У меня на глазах происходит завораживающая цепочка трансформаций. Рассыпной порошок дрожжей превращается в пенящуюся шапочку, пушистая горка муки — в упругую липкую массу. Та, в свою очередь, — в пузырчатый воздушный ком. Всё это припудрено мукой и имеет оттенок таинственности. Тесто надо укутывать и защищать от сквозняков и косых взглядов. Один запах подрумяненного каравая стоит этих усилий!
Мой первый и второй эксперимент с домашним хлебом встретили восторженно, хоть хлеб и был далек от совершенства. Каравай исчез за первый присест. Хлеб с маслом — это беспроигрышный и универсальный рецепт счастья.
На очередной прогулке я разговорилась о выпечке хлеба с женщиной из соседней улицы, и она предложила мне калифорнийскую культуру виноградных диких дрожжей, которую лелеет и поддерживает ее муж. Этa культура живет в холодильнике в баночке, ее надо периодически подкармливать мукой с водой, и, таким образом, она идет в бессмертие. Может заменять сухие дрожжи, которых сейчас в магазине не купишь. И у нас заводится домашнее животное — калифорнийские виноградные почти бессмертные дрожжи.
Я пишу отчеты в фейсбуке о перипетиях лечения моей мамы и моих с ней приключениях. Начинала это делать для ее друзей и семьи, потом для моих друзей, а теперь — для всех, кому интересно. Уже понимаю, что это нужно прежде всего для меня — помогает переваривать происходящее.
Ни для кого не новость, что медицинская система в Штатах работает отвратительно. Обнародование голых фактов помогает взглянуть на ситуацию с разных точек зрения. На удивление, я получаю много помощи от разных взглядов своих друзей и знакомых.
Местная тусовка из людей, которые живут в нашем городке, в основном состоит из родителей детей, которые дружны с Лорой и Васей, и моих приятелей по пению, рисованию и разных других занятий.
Ой, я ведь совсем не рассказывала о хоре! Для пения у меня — особенное место в душе с самого детства, когда я подпевала дедушке Стёпе. Играть на пианино я не научилась, моя любовь и инструмент — это скрипка, но голос был раньше скрипки.

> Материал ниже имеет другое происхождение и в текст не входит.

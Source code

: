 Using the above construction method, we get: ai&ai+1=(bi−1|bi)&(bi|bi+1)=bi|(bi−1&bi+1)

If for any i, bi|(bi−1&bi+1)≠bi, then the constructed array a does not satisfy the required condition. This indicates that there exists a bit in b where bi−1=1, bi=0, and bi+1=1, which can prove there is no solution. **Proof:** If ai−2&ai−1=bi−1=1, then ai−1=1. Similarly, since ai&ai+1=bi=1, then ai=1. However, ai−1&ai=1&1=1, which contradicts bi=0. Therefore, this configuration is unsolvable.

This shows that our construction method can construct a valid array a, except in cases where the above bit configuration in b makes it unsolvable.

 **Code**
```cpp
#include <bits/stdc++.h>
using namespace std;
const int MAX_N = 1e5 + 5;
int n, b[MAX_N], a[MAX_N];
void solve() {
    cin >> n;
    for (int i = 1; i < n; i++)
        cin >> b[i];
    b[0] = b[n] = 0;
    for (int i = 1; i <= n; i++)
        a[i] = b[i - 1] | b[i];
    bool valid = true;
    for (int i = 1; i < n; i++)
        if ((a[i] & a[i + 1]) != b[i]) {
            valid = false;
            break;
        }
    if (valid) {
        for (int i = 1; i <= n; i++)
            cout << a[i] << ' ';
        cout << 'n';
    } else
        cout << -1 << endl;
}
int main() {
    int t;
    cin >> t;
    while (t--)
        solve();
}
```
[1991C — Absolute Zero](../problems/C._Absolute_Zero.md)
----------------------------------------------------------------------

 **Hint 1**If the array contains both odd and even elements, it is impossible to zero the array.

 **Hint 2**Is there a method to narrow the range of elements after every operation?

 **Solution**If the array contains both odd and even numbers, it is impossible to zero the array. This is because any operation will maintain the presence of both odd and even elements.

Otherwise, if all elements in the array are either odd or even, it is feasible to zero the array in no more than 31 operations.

Сказать, что я люблю музыку, — это ничего не сказать. Мой дедушка Стёпа и мама с абсолютным слухом передали мне эту Божью искру. Я от музыки, как от солнечного света — расту, цвету и пахну. Очень часто хожу на концерты, которых у нас тут в изобилии. Но самое большое блаженство музыканта — это быть внутри музыки, играть и, особенно, сочинять, быть ею. Пение — самое ближайшее состояние к бытию в музыке, всё тело — инструмент, оно резонирует и вибрирует с частотой звуков. Тембр и высота звучания голоса у каждого своя и в гармонии с телом, к нему прилагающемуся. Через голос у меня легче всего пришивается душа к телу. Я мало пела во взрослом возрасте, в основном играла в оркестре, но доступность голоса всегда манила. Откроешь рот — и сразу в высокие частоты улетаешь.
Пару лет назад я ходила в паломничество по пути пилигримов в Испании и Португалии, провела много времени наедине с собой. Одиночное путешествие помогло одиночному родительству. Я нашла в себе разрешение оторвать время на себя и на музыку, на что раньше не претендовала.